A ​hit-and-run driver who killed an NHS worker who was cycling in Liverpool has been jailed for 12 months.

Jennie Dowd (pictured), aged 31, died in hospital nine days after she was struck by 24-year-old driver Lucy Ashton in Sefton Village on the morning of Sunday 27 September last year.

Ashton, who has also been disqualified from driving for 12 months, pleaded guilty last month to causing death by careless driving and failure to stop.

The crash happened very close to the home of Ms Dowd’s father Peter Dowd, the Labour Member of Parliament for Bootle.

Speaking in court ahead of Ashton being sentenced, he said: “On the Sunday morning she was knocked down, I could hear emergency services’ sirens and I could hear a helicopter close by, breaking the silence of that quiet morning. 

“Little did I know they were on their way to help Jennie, who lay dying in the road just 100 yards from where I live.

“The idea that I was just a minute away from where she had been knocked down, deserted and left alone by the driver, injured and dying has stayed with me ever since.”

He continued: “The room where she was born at Aintree Hospital and the room in which she died on the same hospital site was just 300 yards away. 

“But that short journey belied the real limitless journey between her birth and death,” he added, saying that his daughter had lived “a life packed out with giving which had such a positive effect on so many other people’s lives.”

Merseyside Police Roads Policing Inspector Stuart McIver said: “This is a heart-breaking case in which Jennie, a beloved wife, daughter, granddaughter, sister, aunt, friend and colleague, lost her life due to the carelessness of Ashton.

“No sentence could begin to reverse the pain that Jennie’s family and friends have suffered since, but hopefully this verdict brings some healing and sense of justice.

“That Ashton chose to abandon the scene of this collision, essentially leaving Jennie for dead, is a decision she will have to live with as she serves her sentence.

“I would implore anyone who drives a car or other vehicle on our roads to be considerate of all other road users,” he added.

“This collision, like so many, was an avoidable tragedy which has devastated so many people.”

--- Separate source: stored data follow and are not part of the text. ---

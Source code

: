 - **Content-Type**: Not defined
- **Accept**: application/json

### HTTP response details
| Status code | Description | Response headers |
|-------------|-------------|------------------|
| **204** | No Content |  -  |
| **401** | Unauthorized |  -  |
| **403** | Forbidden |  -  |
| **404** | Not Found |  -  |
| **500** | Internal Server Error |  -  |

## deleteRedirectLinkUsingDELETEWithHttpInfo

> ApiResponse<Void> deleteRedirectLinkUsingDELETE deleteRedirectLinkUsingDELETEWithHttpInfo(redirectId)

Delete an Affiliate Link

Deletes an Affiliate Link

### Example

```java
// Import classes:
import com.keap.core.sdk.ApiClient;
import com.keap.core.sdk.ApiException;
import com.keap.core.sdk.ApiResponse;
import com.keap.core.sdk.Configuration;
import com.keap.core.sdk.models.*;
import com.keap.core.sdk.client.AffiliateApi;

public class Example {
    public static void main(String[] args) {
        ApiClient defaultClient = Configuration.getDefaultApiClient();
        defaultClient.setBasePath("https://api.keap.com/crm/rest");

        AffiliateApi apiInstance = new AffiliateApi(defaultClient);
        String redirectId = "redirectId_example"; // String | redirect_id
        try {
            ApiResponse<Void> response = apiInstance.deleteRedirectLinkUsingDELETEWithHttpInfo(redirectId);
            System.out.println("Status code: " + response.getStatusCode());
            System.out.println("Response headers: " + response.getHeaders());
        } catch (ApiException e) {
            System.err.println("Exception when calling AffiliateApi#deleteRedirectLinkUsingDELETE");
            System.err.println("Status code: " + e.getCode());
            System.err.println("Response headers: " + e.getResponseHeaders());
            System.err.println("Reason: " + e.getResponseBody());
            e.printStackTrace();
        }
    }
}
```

In a victim impact statement, Ms Dowd’s wife, Samantha Brighton, said: “Jennie’s death is the least remarkable thing about her. I want to tell you about the impact of her love, joy, kindness and good nature on my life, before her death.

“Jennie and I met in South Africa in 2015. What are the chances of two people who lived 8,000 miles apart, finding each other and discovering they were the ones they’d always been searching for?

“We were engaged 11 months later – married three years after that. I moved my entire life from South Africa to nest with Jennie in Liverpool, a city I now proudly call home.

“In this time, Jennie held me, supported me, lifted me up and championed me in every way. She had an innate ability to make you see yourself through her beautiful green eyes.

“Jennie challenged me to be the best version of myself, while also accepting me and others just as we are. What a skill.”

She continued: “I never saw myself as a mother. Jennie changed that. Jennie made me see all the love I, we, together, had to give.

“Just two days before the accident, Jennie and I had picked our sperm donor and booked our first round of IVF treatment to hopefully start a family of our own.”

Just five days before Ms Dowd was killed, she had passed an interview for a job in the NHS Transformation Unit, which helps form the future direction of NHS Trusts throughout the country.

Ms Brighton added: “She was ambitious but always humble and incredibly hardworking. I for one was not surprised she got the job. She was so excited about this new chapter and I was so incredibly proud of her.

“I cannot begin to detail the magnificent work she did and the exemplary care she applied to her delivery, every single day.

“I think of all the great work she would have done, the lives she would have changed, the even greater mark she would have left on this world had she still been with us today.

“So here I stand today with this,” she added. “Two wedding rings instead of one, wedding photos that make me cry, a house that’s too big for just me, dwindling hopes for creating my own family, fewer reasons to laugh, gratitude for Jennie’s family who’ve welcomed me with open arms, longing for my own family back home.

“Most of all I’m left with an immense grief. I grieve for the life we had planned. Married for only 18 months, we deserved so much more.

“We worked so hard to build this life, one which celebrated our love, but we were robbed. There is no way to rectify this tragic situation.”